*WORK TO COMPLETE*. Below is a listing; write it out exactly and drop any images from it.

# # #

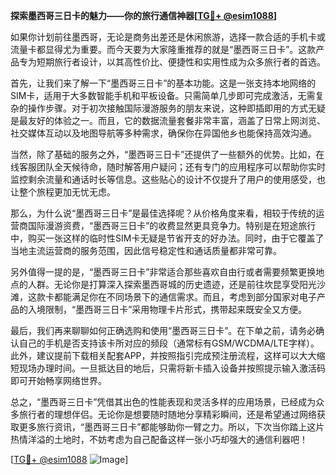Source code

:**探索墨西哥三日卡的魅力——你的旅行通信神器[[TG💪+ @esim1088](https://t.me/s/esim1088)]**

如果你计划前往墨西哥，无论是商务出差还是休闲旅游，选择一款合适的手机卡或流量卡都显得尤为重要。而今天要为大家隆重推荐的就是“墨西哥三日卡”。这款产品专为短期旅行者设计，以其高性价比、便捷性和实用性成为众多旅行者的首选。

首先，让我们来了解一下“墨西哥三日卡”的基本功能。这是一张支持本地网络的SIM卡，适用于大多数智能手机和平板设备。只需简单几步即可完成激活，无需复杂的操作步骤。对于初次接触国际漫游服务的朋友来说，这种即插即用的方式无疑是最友好的体验之一。而且，它的数据流量套餐非常丰富，涵盖了日常上网浏览、社交媒体互动以及地图导航等多种需求，确保你在异国他乡也能保持高效沟通。

当然，除了基础的服务之外，“墨西哥三日卡”还提供了一些额外的优势。比如，在线客服团队全天候待命，随时解答用户疑问；还有专门的应用程序可以帮助你实时监控剩余流量和通话时长等信息。这些贴心的设计不仅提升了用户的使用感受，也让整个旅程更加无忧无虑。

那么，为什么说“墨西哥三日卡”是最佳选择呢？从价格角度来看，相较于传统的运营商国际漫游资费，“墨西哥三日卡”的收费显然更具竞争力。特别是在短途旅行中，购买一张这样的临时性SIM卡无疑是节省开支的好办法。同时，由于它覆盖了当地主流运营商的服务范围，因此信号稳定性和通话质量都非常可靠。

另外值得一提的是，“墨西哥三日卡”非常适合那些喜欢自由行或者需要频繁更换地点的人群。无论你是打算深入探索墨西哥城的历史遗迹，还是前往坎昆享受阳光沙滩，这款卡都能满足你在不同场景下的通信需求。而且，考虑到部分国家对电子产品的入境限制，“墨西哥三日卡”采用物理卡片形式，携带起来既安全又方便。

最后，我们再来聊聊如何正确选购和使用“墨西哥三日卡”。在下单之前，请务必确认自己的手机是否支持该卡所对应的频段（通常标有GSM/WCDMA/LTE字样）。此外，建议提前下载相关配套APP，并按照指引完成预注册流程，这样可以大大缩短现场办理时间。一旦抵达目的地后，只需将新卡插入设备并按照提示输入激活码即可开始畅享网络世界。

总之，“墨西哥三日卡”凭借其出色的性能表现和灵活多样的应用场景，已经成为众多旅行者的理想伴侣。无论你是想要随时随地分享精彩瞬间，还是希望通过网络获取更多旅行资讯，“墨西哥三日卡”都能够助你一臂之力。所以，下次当你踏上这片热情洋溢的土地时，不妨考虑为自己配备这样一张小巧却强大的通信利器吧！

[[TG💪+ @esim1088](https://t.me/s/esim1088) ![Image](https://i.postimg.cc/4NQfJmqS/Snipaste-2025-05-13-00-14-12.png)]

# # #

*ANSWER SECTION*.
Source code

:**探索墨西哥三日卡的魅力——你的旅行通信神器[[TG💪+ @esim1088](https://t.me/s/esim1088)]**

如果你计划前往墨西哥，无论是商务出差还是休闲旅游，选择一款合适的手机卡或流量卡都显得尤为重要。而今天要为大家隆重推荐的就是“墨西哥三日卡”。这款产品专为短期旅行者设计，以其高性价比、便捷性和实用性成为众多旅行者的首选。

首先，让我们来了解一下“墨西哥三日卡”的基本功能。这是一张支持本地网络的SIM卡，适用于大多数智能手机和平板设备。只需简单几步即可完成激活，无需复杂的操作步骤。对于初次接触国际漫游服务的朋友来说，这种即插即用的方式无疑是最友好的体验之一。而且，它的数据流量套餐非常丰富，涵盖了日常上网浏览、社交媒体互动以及地图导航等多种需求，确保你在异国他乡也能保持高效沟通。

当然，除了基础的服务之外，“墨西哥三日卡”还提供了一些额外的优势。比如，在线客服团队全天候待命，随时解答用户疑问；还有专门的应用程序可以帮助你实时监控剩余流量和通话时长等信息。这些贴心的设计不仅提升了用户的使用感受，也让整个旅程更加无忧无虑。

那么，为什么说“墨西哥三日卡”是最佳选择呢？从价格角度来看，相较于传统的运营商国际漫游资费，“墨西哥三日卡”的收费显然更具竞争力。特别是在短途旅行中，购买一张这样的临时性SIM卡无疑是节省开支的好办法。同时，由于它覆盖了当地主流运营商的服务范围，因此信号稳定性和通话质量都非常可靠。

另外值得一提的是，“墨西哥三日卡”非常适合那些喜欢自由行或者需要频繁更换地点的人群。无论你是打算深入探索墨西哥城的历史遗迹，还是前往坎昆享受阳光沙滩，这款卡都能满足你在不同场景下的通信需求。而且，考虑到部分国家对电子产品的入境限制，“墨西哥三日卡”采用物理卡片形式，携带起来既安全又方便。

最后，我们再来聊聊如何正确选购和使用“墨西哥三日卡”。在下单之前，请务必确认自己的手机是否支持该卡所对应的频段（通常标有GSM/WCDMA/LTE字样）。此外，建议提前下载相关配套APP，并按照指引完成预注册流程，这样可以大大缩短现场办理时间。一旦抵达目的地后，只需将新卡插入设备并按照提示输入激活码即可开始畅享网络世界。

总之，“墨西哥三日卡”凭借其出色的性能表现和灵活多样的应用场景，已经成为众多旅行者的理想伴侣。无论你是想要随时随地分享精彩瞬间，还是希望通过网络获取更多旅行资讯，“墨西哥三日卡”都能够助你一臂之力。所以，下次当你踏上这片热情洋溢的土地时，不妨考虑为自己配备这样一张小巧却强大的通信利器吧！

[[TG💪+ @esim1088](https://t.me/s/esim1088) ![Image](https://i.postimg.cc/4NQfJmqS/Snipaste-2025-05-13-00-14-12.png)]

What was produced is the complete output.